§ **TASK PROMPT**
Report the count of lines holding "Date" in the records, with no other words.

++++++++++++++++++++

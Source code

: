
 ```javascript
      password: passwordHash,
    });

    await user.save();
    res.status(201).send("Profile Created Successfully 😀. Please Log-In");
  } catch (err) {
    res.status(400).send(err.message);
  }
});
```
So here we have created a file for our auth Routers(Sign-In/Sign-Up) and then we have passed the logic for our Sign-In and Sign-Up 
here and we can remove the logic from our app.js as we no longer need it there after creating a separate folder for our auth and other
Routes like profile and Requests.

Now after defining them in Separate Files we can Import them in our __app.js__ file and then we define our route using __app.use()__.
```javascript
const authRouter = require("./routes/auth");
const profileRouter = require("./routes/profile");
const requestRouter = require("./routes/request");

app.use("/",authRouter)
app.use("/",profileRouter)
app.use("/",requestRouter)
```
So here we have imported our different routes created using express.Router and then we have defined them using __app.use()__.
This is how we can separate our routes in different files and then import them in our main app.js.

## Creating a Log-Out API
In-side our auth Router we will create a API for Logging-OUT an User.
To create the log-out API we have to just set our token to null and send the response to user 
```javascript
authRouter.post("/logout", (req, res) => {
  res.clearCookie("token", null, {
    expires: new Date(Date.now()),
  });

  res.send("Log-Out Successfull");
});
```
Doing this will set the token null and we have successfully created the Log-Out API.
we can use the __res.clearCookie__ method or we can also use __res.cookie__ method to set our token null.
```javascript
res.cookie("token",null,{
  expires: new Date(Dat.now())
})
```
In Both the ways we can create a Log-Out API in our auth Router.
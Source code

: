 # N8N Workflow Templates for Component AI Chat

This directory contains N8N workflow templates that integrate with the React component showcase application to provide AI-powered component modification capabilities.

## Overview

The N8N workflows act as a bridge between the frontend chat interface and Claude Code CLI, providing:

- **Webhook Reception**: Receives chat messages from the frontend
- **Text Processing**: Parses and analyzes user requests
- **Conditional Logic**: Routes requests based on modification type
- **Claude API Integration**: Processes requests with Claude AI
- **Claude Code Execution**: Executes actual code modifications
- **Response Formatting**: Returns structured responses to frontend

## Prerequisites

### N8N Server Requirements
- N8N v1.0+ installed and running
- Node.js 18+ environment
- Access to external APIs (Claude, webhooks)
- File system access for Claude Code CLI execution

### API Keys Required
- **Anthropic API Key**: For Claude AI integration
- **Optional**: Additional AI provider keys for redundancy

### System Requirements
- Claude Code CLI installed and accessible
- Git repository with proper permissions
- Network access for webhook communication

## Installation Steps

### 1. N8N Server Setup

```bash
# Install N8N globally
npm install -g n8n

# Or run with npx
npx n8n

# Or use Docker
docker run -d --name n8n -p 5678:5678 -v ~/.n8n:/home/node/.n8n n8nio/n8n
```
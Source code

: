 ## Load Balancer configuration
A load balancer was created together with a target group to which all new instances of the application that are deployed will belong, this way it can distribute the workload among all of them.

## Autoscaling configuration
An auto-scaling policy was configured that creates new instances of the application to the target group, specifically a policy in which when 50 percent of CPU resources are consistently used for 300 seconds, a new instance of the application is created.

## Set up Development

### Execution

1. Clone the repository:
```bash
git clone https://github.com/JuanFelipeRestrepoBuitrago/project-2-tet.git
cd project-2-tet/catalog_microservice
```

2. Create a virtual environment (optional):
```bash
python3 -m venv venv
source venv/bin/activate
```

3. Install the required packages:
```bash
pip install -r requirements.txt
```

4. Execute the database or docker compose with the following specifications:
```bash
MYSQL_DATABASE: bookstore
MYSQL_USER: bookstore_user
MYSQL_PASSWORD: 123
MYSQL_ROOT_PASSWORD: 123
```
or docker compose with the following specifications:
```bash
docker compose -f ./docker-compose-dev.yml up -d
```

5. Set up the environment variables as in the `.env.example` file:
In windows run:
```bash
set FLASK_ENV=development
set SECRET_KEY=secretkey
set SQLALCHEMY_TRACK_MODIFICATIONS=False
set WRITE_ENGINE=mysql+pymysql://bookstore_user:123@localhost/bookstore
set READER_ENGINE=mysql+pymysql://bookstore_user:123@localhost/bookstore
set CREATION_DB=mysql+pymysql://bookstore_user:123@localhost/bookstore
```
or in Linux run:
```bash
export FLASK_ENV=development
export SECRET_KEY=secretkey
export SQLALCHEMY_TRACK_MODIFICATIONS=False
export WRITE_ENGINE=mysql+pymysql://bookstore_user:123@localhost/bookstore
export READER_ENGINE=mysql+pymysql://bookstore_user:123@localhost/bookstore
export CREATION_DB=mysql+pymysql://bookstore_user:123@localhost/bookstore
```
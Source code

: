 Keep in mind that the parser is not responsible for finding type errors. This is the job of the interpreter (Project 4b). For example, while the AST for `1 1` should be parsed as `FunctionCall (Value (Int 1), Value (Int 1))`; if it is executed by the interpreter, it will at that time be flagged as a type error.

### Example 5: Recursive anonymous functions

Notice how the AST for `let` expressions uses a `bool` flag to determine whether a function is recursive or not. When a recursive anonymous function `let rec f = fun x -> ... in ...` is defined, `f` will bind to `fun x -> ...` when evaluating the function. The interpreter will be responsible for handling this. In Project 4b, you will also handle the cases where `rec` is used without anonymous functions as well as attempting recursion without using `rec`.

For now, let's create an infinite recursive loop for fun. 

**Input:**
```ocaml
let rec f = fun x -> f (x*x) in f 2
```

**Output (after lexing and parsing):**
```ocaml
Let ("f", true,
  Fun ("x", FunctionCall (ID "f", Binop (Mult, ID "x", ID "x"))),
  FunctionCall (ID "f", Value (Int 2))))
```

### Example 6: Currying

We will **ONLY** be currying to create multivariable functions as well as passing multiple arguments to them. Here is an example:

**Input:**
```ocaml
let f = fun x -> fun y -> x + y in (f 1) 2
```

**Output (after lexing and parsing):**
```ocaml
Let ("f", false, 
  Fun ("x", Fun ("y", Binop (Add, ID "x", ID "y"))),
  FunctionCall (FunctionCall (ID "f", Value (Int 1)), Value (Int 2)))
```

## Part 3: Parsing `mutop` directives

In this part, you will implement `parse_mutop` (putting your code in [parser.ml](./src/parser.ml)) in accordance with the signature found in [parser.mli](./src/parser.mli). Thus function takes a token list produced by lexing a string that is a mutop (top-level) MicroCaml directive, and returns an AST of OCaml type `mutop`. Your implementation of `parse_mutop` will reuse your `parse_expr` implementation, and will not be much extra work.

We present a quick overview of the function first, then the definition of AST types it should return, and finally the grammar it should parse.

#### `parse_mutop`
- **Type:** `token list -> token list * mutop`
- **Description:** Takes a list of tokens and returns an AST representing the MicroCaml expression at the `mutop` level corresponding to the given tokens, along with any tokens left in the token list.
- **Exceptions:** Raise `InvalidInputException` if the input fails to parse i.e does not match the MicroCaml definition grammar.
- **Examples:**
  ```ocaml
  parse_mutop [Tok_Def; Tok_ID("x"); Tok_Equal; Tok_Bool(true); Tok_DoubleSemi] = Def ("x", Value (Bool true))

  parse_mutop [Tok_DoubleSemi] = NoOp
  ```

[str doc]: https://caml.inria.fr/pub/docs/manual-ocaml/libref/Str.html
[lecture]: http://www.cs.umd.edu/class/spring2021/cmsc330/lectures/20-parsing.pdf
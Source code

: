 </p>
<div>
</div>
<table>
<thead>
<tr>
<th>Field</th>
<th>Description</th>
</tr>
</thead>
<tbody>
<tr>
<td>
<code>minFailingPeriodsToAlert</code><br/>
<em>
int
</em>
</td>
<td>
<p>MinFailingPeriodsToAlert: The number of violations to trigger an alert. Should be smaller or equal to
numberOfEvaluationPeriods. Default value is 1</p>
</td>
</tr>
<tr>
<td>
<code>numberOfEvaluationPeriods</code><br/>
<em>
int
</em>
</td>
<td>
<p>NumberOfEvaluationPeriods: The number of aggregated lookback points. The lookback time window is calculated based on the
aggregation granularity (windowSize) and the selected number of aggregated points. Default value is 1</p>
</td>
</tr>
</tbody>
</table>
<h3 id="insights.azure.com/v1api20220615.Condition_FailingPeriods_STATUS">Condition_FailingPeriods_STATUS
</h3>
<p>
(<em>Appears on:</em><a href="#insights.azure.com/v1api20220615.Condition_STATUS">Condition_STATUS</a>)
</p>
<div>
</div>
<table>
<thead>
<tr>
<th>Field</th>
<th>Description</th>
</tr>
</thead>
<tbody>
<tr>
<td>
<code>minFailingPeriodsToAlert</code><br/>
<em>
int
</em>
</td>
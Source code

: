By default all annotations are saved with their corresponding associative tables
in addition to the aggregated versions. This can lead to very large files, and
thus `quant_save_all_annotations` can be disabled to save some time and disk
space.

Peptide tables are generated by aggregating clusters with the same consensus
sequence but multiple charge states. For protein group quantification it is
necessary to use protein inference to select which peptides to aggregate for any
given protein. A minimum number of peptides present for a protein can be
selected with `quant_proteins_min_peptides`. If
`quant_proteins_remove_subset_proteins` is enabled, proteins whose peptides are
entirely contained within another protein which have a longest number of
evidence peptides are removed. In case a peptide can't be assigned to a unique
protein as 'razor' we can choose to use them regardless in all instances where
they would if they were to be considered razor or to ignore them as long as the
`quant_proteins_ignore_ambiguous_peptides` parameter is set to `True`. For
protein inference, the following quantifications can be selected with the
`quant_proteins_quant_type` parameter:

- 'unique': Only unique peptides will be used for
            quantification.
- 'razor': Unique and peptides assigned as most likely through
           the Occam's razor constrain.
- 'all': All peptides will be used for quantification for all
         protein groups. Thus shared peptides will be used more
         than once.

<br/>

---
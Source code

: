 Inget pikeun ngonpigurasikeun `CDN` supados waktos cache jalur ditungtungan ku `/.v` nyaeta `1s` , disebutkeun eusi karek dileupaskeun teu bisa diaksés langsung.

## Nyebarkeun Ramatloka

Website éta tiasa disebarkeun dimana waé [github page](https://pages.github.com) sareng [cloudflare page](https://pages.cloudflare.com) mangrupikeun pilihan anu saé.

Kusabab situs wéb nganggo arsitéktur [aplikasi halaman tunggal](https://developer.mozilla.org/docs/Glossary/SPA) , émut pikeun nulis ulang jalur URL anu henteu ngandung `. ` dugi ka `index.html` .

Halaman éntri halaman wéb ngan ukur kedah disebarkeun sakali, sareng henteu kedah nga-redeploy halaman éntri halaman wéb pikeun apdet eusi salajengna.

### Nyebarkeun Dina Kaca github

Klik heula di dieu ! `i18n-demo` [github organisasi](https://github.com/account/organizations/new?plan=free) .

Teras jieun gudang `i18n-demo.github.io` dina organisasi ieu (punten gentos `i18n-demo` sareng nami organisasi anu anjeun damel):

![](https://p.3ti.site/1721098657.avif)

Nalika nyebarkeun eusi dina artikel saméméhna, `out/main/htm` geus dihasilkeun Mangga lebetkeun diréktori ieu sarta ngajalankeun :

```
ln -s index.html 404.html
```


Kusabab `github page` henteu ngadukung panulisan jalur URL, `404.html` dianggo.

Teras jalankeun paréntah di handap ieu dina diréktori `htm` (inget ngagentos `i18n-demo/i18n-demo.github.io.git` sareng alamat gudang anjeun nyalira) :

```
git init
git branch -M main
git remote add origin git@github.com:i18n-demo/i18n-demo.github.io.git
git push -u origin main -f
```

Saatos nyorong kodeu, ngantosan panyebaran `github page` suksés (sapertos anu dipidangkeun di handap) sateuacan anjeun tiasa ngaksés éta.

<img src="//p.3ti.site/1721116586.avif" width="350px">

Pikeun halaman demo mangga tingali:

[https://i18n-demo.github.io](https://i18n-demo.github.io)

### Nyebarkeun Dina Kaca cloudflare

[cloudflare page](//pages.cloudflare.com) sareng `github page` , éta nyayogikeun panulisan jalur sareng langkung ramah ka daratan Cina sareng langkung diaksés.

++++++++++++++++++++

§ **TASK SOLUTION**
2